Neue Biokatalysatoren: der Natur abgeschaut
Evolution im Reagenzglas

Wissenschafter des Laboratoriums für Organische Chemie der ETH Zürich versuchen, die molekularen Abläufe von Katalysatoren zu verstehen und zu optimieren. So genannte evolutionäre Strategien wenden sie bei der Erforschung der Chorismat-Mutase an. Die Evolution wird dabei gezielt gesteuert, die Selektion vorangetrieben.

Von Michael Breu

Charles Darwin hätte wahrscheinlich seine grösste Freude daran: Sein Begriff der Evolution, der stammesgeschichtlichen Entwicklung der Lebewesen von niederen zu höheren Formen, wird heute nicht nur in der Biologie verwendet.
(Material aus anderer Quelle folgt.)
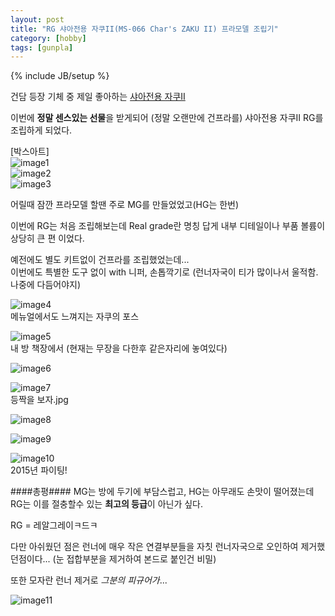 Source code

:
 ```yaml
---
layout: post
title: "RG 샤아전용 자쿠II(MS-066 Char's ZAKU II) 프라모델 조립기"
category: [hobby]
tags: [gunpla]
---
```

{% include JB/setup %}

건담 등장 기체 중 제일 좋아하는 [샤아전용 자쿠II](https://mirror.enha.kr/wiki/%EC%83%A4%EC%95%84%EC%A0%84%EC%9A%A9%20%EC%9E%90%EC%BF%A0II)   

이번에 **정말 센스있는 선물**을 받게되어 (정말 오랜만에 건프라를) 샤아전용 자쿠II RG를 조립하게 되었다. 

[박스아트]  
![image1](https://lh6.googleusercontent.com/-chjPpz2-5LI/VKO1i7904ZI/AAAAAAAAAIk/HEWURgpu1i0/w1318-h988-no/IMG_2378-exif-small.jpg)  
![image2](https://lh6.googleusercontent.com/-6TOC7bpzf_c/VKO1i8x2-II/AAAAAAAAAJc/sirpz3Sr98s/w1318-h988-no/IMG_2379-exif-small.JPG)  
![image3](https://lh6.googleusercontent.com/-O1fqyBZohiI/VKO1jp1nc8I/AAAAAAAAAIw/j8prqwTbJn4/w1318-h988-no/IMG_2380-exif-small.JPG)  

어릴때 잠깐 프라모델 할땐 주로 MG를 만들었었고(HG는 한번)

이번에 RG는 처음 조립해보는데 Real grade란 명칭 답게 
내부 디테일이나 부품 볼륨이 상당히 큰 편 이었다.  

예전에도 별도 키트없이 건프라를 조립했었는데...  
이번에도 특별한 도구 없이 with 니퍼, 손톱깍기로
(런너자국이 티가 많이나서 울적함. 나중에 다듬어야지)

![image4](https://lh3.googleusercontent.com/-JTIbpHONeMY/VKO1ipl2PSI/AAAAAAAAAJk/T4BYVgDP9hc/w742-h988-no/IMG_2377-exif-small.jpg)  
메뉴얼에서도 느껴지는 자쿠의 포스

![image5](https://lh6.googleusercontent.com/-N67FBiQIGJ0/VKO1jlifcyI/AAAAAAAAAIo/tnSFURnFxPg/w1318-h988-no/IMG_2387-exif-small.JPG)  
내 방 책장에서 (현재는 무장을 다한후 같은자리에 놓여있다)

![image6](https://lh6.googleusercontent.com/-gg9x6q9hVDg/VKO1kshn03I/AAAAAAAAAI4/rLaLfRW9Ldg/w742-h988-no/IMG_2390-exif-small.jpg)  

![image7](https://lh3.googleusercontent.com/-L9TKNcsLKfc/VKO1ldUpAoI/AAAAAAAAAJE/WQaxpACpFf4/w742-h988-no/IMG_2393-exif-small.jpg)  
등짝을 보자.jpg

![image8](https://lh4.googleusercontent.com/-Oz367K_-6zI/VKO1lspTJ7I/AAAAAAAAAJQ/vf0DeQEWnws/w742-h988-no/IMG_2395-exif-small.jpg)  

![image9](https://lh5.googleusercontent.com/-hKx7Idwlxlw/VKO1mW_NL6I/AAAAAAAAAJU/F6cnHSR-Qqo/w740-h986-no/IMG_2396-exif-small.jpg)

![image10](https://lh5.googleusercontent.com/-JhYvgdng2Bg/VKO1m-wdL9I/AAAAAAAAAJg/RheT9uh3Pmc/w740-h986-no/IMG_2397-exif-small.jpg)  
2015년 파이팅!      
   
####총평####
MG는 방에 두기에 부담스럽고, HG는 아무래도 손맛이 떨어졌는데
RG는 이를 절충할수 있는 **최고의 등급**이 아닌가 싶다. 

RG = 레알그레이ㅋ드ㅋ

다만 아쉬웠던 점은 런너에 매우 작은 연결부분들을 자칫 런너자국으로 
오인하여 제거했던점이다... (눈 접합부분을 제거하여 본드로 붙인건 비밀)

또한 모자란 런너 제거로 *그분의 피규어가*...  

![image11](https://lh6.googleusercontent.com/-NZSmDCN2EhE/VKO1kXts5sI/AAAAAAAAAJY/sBwCdp9IbzI/w740-h986-no/IMG_2389-exif-small.JPG)

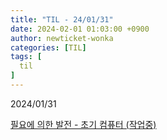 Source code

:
```yaml
---
title: "TIL - 24/01/31"
date: 2024-02-01 01:03:00 +0900
author: newticket-wonka
categories: [TIL]
tags: [
  til
]
---
```


2024/01/31

[필요에 의한 발전 - 초기 컴퓨터 (작업중)](https://newticket-wonka.github.io/posts/development-by-necessity/)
Auch die Chemie hat die Evolution entdeckt. Das Team um Donald Hilvert, Professor am Laboratorium für Organische Chemie der ETH Zürich, untersucht mit evolutionären Strategien die molekularen Abläufe von selektiv wirkenden Katalysatoren (1). Für die ETH-Forscher von Interesse ist die Chorismat-Mutase der Bakterien Escherichia coli und Bacillus subtilis sowie einer mutierten Form der Bäckerhefe. Die Chorismat-Mutase ist ein Enzym, welches im Stoffwechsel für die Umsetzung von Chorismat in Prephenat verantwortlich ist; chemisch gesprochen findet eine Claisen-Umlagerung über einen sesselförmigen Übergangszustand statt.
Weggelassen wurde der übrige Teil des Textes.